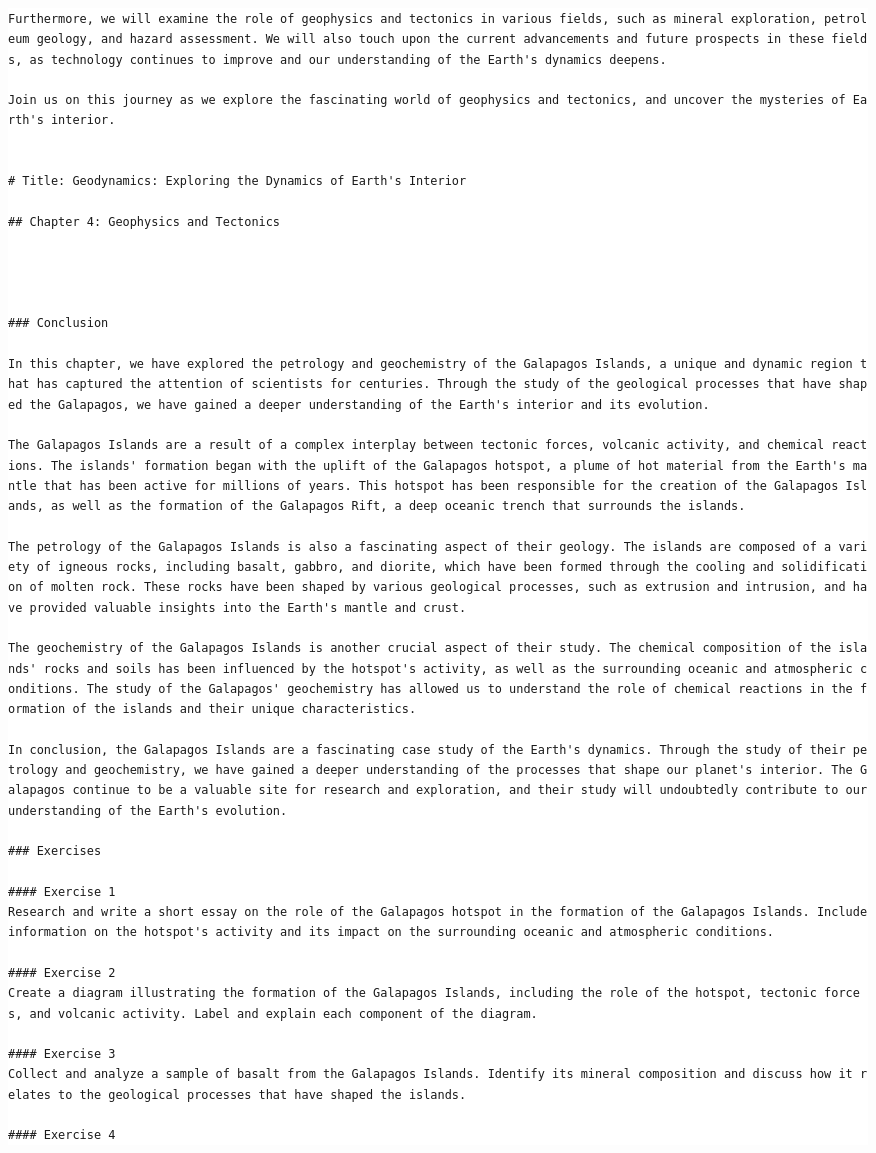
 ```
Furthermore, we will examine the role of geophysics and tectonics in various fields, such as mineral exploration, petroleum geology, and hazard assessment. We will also touch upon the current advancements and future prospects in these fields, as technology continues to improve and our understanding of the Earth's dynamics deepens.

Join us on this journey as we explore the fascinating world of geophysics and tectonics, and uncover the mysteries of Earth's interior. 


# Title: Geodynamics: Exploring the Dynamics of Earth's Interior

## Chapter 4: Geophysics and Tectonics




### Conclusion

In this chapter, we have explored the petrology and geochemistry of the Galapagos Islands, a unique and dynamic region that has captured the attention of scientists for centuries. Through the study of the geological processes that have shaped the Galapagos, we have gained a deeper understanding of the Earth's interior and its evolution.

The Galapagos Islands are a result of a complex interplay between tectonic forces, volcanic activity, and chemical reactions. The islands' formation began with the uplift of the Galapagos hotspot, a plume of hot material from the Earth's mantle that has been active for millions of years. This hotspot has been responsible for the creation of the Galapagos Islands, as well as the formation of the Galapagos Rift, a deep oceanic trench that surrounds the islands.

The petrology of the Galapagos Islands is also a fascinating aspect of their geology. The islands are composed of a variety of igneous rocks, including basalt, gabbro, and diorite, which have been formed through the cooling and solidification of molten rock. These rocks have been shaped by various geological processes, such as extrusion and intrusion, and have provided valuable insights into the Earth's mantle and crust.

The geochemistry of the Galapagos Islands is another crucial aspect of their study. The chemical composition of the islands' rocks and soils has been influenced by the hotspot's activity, as well as the surrounding oceanic and atmospheric conditions. The study of the Galapagos' geochemistry has allowed us to understand the role of chemical reactions in the formation of the islands and their unique characteristics.

In conclusion, the Galapagos Islands are a fascinating case study of the Earth's dynamics. Through the study of their petrology and geochemistry, we have gained a deeper understanding of the processes that shape our planet's interior. The Galapagos continue to be a valuable site for research and exploration, and their study will undoubtedly contribute to our understanding of the Earth's evolution.

### Exercises

#### Exercise 1
Research and write a short essay on the role of the Galapagos hotspot in the formation of the Galapagos Islands. Include information on the hotspot's activity and its impact on the surrounding oceanic and atmospheric conditions.

#### Exercise 2
Create a diagram illustrating the formation of the Galapagos Islands, including the role of the hotspot, tectonic forces, and volcanic activity. Label and explain each component of the diagram.

#### Exercise 3
Collect and analyze a sample of basalt from the Galapagos Islands. Identify its mineral composition and discuss how it relates to the geological processes that have shaped the islands.

#### Exercise 4
```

**Task item:** Give back the listing exactly, without a single picture.

**Written response:**
 ```
Furthermore, we will examine the role of geophysics and tectonics in various fields, such as mineral exploration, petroleum geology, and hazard assessment. We will also touch upon the current advancements and future prospects in these fields, as technology continues to improve and our understanding of the Earth's dynamics deepens.

Join us on this journey as we explore the fascinating world of geophysics and tectonics, and uncover the mysteries of Earth's interior. 


# Title: Geodynamics: Exploring the Dynamics of Earth's Interior

## Chapter 4: Geophysics and Tectonics




### Conclusion

In this chapter, we have explored the petrology and geochemistry of the Galapagos Islands, a unique and dynamic region that has captured the attention of scientists for centuries. Through the study of the geological processes that have shaped the Galapagos, we have gained a deeper understanding of the Earth's interior and its evolution.

The Galapagos Islands are a result of a complex interplay between tectonic forces, volcanic activity, and chemical reactions. The islands' formation began with the uplift of the Galapagos hotspot, a plume of hot material from the Earth's mantle that has been active for millions of years. This hotspot has been responsible for the creation of the Galapagos Islands, as well as the formation of the Galapagos Rift, a deep oceanic trench that surrounds the islands.

The petrology of the Galapagos Islands is also a fascinating aspect of their geology. The islands are composed of a variety of igneous rocks, including basalt, gabbro, and diorite, which have been formed through the cooling and solidification of molten rock. These rocks have been shaped by various geological processes, such as extrusion and intrusion, and have provided valuable insights into the Earth's mantle and crust.

The geochemistry of the Galapagos Islands is another crucial aspect of their study. The chemical composition of the islands' rocks and soils has been influenced by the hotspot's activity, as well as the surrounding oceanic and atmospheric conditions. The study of the Galapagos' geochemistry has allowed us to understand the role of chemical reactions in the formation of the islands and their unique characteristics.

In conclusion, the Galapagos Islands are a fascinating case study of the Earth's dynamics. Through the study of their petrology and geochemistry, we have gained a deeper understanding of the processes that shape our planet's interior. The Galapagos continue to be a valuable site for research and exploration, and their study will undoubtedly contribute to our understanding of the Earth's evolution.

### Exercises

#### Exercise 1
Research and write a short essay on the role of the Galapagos hotspot in the formation of the Galapagos Islands. Include information on the hotspot's activity and its impact on the surrounding oceanic and atmospheric conditions.

#### Exercise 2
Create a diagram illustrating the formation of the Galapagos Islands, including the role of the hotspot, tectonic forces, and volcanic activity. Label and explain each component of the diagram.

#### Exercise 3
Collect and analyze a sample of basalt from the Galapagos Islands. Identify its mineral composition and discuss how it relates to the geological processes that have shaped the islands.

#### Exercise 4
```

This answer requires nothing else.